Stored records
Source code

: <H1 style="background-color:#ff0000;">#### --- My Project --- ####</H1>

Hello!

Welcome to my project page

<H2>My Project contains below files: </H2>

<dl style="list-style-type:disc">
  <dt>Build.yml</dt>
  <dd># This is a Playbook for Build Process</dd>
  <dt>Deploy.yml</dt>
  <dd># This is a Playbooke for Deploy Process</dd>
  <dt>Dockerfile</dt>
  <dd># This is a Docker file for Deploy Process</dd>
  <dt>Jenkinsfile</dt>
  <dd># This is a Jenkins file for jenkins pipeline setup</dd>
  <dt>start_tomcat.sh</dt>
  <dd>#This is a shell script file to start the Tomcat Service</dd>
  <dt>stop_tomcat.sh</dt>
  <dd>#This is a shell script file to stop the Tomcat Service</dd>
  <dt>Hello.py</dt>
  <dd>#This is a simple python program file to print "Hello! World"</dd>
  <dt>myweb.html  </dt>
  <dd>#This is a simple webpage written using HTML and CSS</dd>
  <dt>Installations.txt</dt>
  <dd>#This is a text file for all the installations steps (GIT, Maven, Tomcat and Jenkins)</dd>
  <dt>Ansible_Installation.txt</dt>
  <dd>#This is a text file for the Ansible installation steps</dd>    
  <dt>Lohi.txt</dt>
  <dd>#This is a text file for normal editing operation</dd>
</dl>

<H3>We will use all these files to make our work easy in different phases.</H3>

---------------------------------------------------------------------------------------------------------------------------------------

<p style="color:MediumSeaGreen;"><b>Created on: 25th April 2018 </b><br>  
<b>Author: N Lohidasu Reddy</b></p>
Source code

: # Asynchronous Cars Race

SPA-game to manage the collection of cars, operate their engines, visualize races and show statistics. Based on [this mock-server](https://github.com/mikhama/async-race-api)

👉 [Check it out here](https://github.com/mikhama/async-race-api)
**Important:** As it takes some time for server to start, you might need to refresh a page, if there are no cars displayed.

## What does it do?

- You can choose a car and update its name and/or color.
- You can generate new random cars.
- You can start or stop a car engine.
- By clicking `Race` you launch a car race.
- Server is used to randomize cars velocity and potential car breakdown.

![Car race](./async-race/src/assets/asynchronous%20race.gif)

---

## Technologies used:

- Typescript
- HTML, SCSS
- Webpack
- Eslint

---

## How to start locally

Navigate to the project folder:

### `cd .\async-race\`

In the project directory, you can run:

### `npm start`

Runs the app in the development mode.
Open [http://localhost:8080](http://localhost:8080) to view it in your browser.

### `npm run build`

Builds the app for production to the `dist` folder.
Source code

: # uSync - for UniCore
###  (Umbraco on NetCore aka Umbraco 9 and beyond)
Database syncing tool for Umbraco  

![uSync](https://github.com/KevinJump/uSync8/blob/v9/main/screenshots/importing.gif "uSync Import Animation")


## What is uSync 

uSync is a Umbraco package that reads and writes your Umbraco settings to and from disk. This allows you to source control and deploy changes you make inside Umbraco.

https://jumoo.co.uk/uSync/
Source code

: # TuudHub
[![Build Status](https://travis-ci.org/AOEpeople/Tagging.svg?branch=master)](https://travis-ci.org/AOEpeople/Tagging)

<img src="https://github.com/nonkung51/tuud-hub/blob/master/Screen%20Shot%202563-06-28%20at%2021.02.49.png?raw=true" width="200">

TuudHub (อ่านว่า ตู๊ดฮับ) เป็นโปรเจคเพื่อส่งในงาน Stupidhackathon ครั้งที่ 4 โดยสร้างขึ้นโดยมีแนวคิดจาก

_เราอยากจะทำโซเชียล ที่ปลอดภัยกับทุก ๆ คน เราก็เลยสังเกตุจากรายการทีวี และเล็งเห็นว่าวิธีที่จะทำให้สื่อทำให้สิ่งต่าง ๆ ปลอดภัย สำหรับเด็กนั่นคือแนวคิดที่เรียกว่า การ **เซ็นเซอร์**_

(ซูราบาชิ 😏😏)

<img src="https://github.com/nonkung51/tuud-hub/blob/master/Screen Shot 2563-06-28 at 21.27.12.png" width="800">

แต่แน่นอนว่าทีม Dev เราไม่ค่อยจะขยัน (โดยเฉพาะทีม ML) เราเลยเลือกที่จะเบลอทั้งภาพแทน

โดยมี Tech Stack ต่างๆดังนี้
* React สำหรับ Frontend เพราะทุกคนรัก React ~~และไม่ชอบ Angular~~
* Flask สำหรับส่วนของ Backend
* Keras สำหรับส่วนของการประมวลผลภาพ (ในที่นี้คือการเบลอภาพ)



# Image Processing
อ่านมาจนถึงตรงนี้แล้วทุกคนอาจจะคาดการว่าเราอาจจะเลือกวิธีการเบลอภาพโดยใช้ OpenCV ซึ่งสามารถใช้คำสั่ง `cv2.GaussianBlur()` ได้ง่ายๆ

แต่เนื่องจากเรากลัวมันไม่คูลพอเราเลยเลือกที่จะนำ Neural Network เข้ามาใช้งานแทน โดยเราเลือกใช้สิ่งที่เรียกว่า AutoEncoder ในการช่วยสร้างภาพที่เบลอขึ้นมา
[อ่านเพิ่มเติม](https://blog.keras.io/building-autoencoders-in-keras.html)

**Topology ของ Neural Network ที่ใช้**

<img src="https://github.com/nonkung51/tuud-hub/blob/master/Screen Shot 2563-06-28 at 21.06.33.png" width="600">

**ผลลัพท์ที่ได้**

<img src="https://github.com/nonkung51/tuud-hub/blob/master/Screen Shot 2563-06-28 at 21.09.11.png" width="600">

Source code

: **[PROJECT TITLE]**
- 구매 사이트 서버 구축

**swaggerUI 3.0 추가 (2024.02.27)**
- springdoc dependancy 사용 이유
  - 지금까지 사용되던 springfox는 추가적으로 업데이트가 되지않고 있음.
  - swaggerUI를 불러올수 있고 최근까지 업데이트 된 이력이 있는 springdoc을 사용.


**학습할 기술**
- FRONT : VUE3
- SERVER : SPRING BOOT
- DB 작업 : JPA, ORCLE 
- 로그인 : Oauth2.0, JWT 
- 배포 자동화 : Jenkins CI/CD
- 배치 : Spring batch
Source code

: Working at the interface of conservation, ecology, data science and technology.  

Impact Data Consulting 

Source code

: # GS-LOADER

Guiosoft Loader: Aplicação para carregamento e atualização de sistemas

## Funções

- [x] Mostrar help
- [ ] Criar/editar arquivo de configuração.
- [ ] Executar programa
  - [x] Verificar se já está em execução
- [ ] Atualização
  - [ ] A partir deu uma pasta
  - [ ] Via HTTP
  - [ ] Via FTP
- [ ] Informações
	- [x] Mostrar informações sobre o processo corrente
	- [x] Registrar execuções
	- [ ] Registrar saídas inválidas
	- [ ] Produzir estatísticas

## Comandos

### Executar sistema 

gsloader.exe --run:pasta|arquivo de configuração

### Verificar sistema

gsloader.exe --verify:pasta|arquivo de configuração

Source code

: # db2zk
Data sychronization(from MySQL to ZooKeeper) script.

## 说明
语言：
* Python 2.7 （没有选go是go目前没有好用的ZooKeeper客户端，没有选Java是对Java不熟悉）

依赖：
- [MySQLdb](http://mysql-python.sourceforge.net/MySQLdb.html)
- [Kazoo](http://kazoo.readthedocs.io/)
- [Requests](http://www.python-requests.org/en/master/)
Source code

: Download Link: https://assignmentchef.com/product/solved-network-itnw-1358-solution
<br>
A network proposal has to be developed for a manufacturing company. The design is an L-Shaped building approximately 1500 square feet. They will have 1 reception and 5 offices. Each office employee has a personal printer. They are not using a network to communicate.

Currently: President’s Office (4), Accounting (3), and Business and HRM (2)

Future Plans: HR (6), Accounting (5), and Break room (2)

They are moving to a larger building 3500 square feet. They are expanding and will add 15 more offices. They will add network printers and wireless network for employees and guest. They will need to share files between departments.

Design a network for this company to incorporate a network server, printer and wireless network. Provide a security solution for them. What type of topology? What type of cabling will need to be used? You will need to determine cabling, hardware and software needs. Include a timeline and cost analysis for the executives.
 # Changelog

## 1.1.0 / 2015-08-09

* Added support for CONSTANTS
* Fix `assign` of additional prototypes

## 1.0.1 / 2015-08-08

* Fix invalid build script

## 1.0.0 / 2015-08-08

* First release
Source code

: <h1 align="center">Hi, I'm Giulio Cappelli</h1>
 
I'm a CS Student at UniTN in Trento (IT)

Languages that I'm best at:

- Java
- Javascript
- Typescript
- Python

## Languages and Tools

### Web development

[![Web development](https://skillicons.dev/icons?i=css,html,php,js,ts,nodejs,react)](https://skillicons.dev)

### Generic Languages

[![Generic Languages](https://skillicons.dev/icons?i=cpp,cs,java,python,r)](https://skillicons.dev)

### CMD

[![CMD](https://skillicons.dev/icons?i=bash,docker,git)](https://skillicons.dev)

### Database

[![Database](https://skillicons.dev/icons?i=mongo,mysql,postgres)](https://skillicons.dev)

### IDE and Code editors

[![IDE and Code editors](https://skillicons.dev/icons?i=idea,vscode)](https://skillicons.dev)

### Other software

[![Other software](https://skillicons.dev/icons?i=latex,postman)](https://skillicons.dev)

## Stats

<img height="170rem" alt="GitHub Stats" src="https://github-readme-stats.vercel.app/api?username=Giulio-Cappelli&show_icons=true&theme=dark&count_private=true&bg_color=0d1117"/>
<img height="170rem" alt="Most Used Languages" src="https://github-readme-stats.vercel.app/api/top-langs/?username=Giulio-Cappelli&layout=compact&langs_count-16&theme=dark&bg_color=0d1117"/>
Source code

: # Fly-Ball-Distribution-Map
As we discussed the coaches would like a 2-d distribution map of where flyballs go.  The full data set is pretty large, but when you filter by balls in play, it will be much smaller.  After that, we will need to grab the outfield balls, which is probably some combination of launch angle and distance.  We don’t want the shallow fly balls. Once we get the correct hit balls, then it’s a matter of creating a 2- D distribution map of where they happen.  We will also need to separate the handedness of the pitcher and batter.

EXERCISE
For this task, write out exactly the lines of the entries above, starting at the line with "it out here](https://github.com/mikhama/async-race-api)" and ending at the line with "## What is uSync", both included, and no others.

ANSWER SECTION
👉 [Check it out here](https://github.com/mikhama/async-race-api)
**Important:** As it takes some time for server to start, you might need to refresh a page, if there are no cars displayed.

## What does it do?

- You can choose a car and update its name and/or color.
- You can generate new random cars.
- You can start or stop a car engine.
- By clicking `Race` you launch a car race.
- Server is used to randomize cars velocity and potential car breakdown.

![Car race](./async-race/src/assets/asynchronous%20race.gif)

---

## Technologies used:

- Typescript
- HTML, SCSS
- Webpack
- Eslint

---

## How to start locally

Navigate to the project folder:

### `cd .\async-race\`

In the project directory, you can run:

### `npm start`

Runs the app in the development mode.
Open [http://localhost:8080](http://localhost:8080) to view it in your browser.

### `npm run build`

Builds the app for production to the `dist` folder.
Source code

: # uSync - for UniCore
###  (Umbraco on NetCore aka Umbraco 9 and beyond)
Database syncing tool for Umbraco  

![uSync](https://github.com/KevinJump/uSync8/blob/v9/main/screenshots/importing.gif "uSync Import Animation")


## What is uSync 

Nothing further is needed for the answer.